Not everybody takes this view. The recent ICGP EGM on abortion services, attended by over 300 GPs but from which about 50 GPs walked out, shows that even though the referendum result was announced in May, the delivery of abortion services is still a contentious issue. But the political will to introduce the service is not in question, even if there are doubts about resources and timelines, as well as the thorny matter of conscientious objection. Despite these challenges, advocates for the ‘yes’ vote still see the proposed service as an historical leap forward regarding a health issue faced by many women in Ireland that has been suppressed and ignored for too long.

The CervicalCheck controversy and ensuing Scally report also brought women’s health issues to the forefront of national attention. One of Dr Gabriel Scally’s recommendations in the report was the need to develop expertise on women’s health within the health service. He lamented the fact the Women’s Health Council, which was established in 1997 to offer advice in the area, was integrated into the Department of Health a decade ago and has effectively disappeared.

“I cannot but agree with those patients and their families who told me that more and different attention needs to be paid to women’s health issues,” according to Dr Scally.

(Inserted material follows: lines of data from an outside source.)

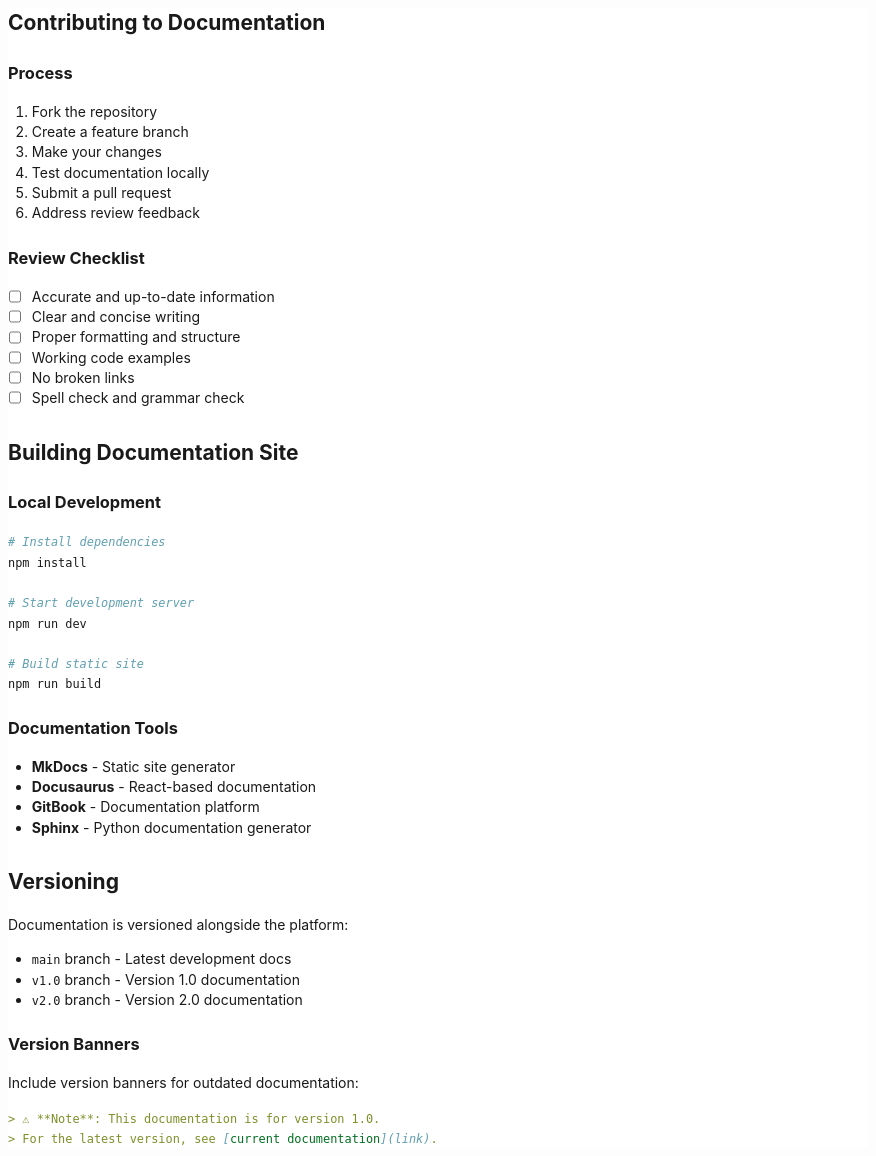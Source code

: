## Contributing to Documentation

### Process
1. Fork the repository
2. Create a feature branch
3. Make your changes
4. Test documentation locally
5. Submit a pull request
6. Address review feedback

### Review Checklist
- [ ] Accurate and up-to-date information
- [ ] Clear and concise writing
- [ ] Proper formatting and structure
- [ ] Working code examples
- [ ] No broken links
- [ ] Spell check and grammar check

## Building Documentation Site

### Local Development
```bash
# Install dependencies
npm install

# Start development server
npm run dev

# Build static site
npm run build
```

### Documentation Tools
- **MkDocs** - Static site generator
- **Docusaurus** - React-based documentation
- **GitBook** - Documentation platform
- **Sphinx** - Python documentation generator

## Versioning

Documentation is versioned alongside the platform:
- `main` branch - Latest development docs
- `v1.0` branch - Version 1.0 documentation
- `v2.0` branch - Version 2.0 documentation

### Version Banners
Include version banners for outdated documentation:
```markdown
> ⚠️ **Note**: This documentation is for version 1.0. 
> For the latest version, see [current documentation](link).
```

“It would be presumptuous to recommend the reconstitution of the Women’s Health Council, but I am convinced that there does need to be an exploration of how women’s health issues can be given more structured and consistent attention.”

The implementation plan for the Scally report has been published, but the Minister for Health Simon Harris recently upset the women and families affected by the CervicalCheck controversy by postponing a meeting he was due to have with them. The reason was Minister Harris was due in the Seanad for the passage of the abortion legislation through the Oireachtas. The Minister’s Department obviously has competing priorities to balance, even in the area of women’s health, but it is important that progressing one policy does not come at the expense of another, in so far as possible.

These developments are happening at a time when women’s voices are assuming greater cultural prominence with the #MeToo movement and a renewed focus on gender pay disparities. Taken together, the past year may be seen in the future as a turning point for society, both nationally and internationally, but only if the opportunities offered are fully grasped by policy-makers.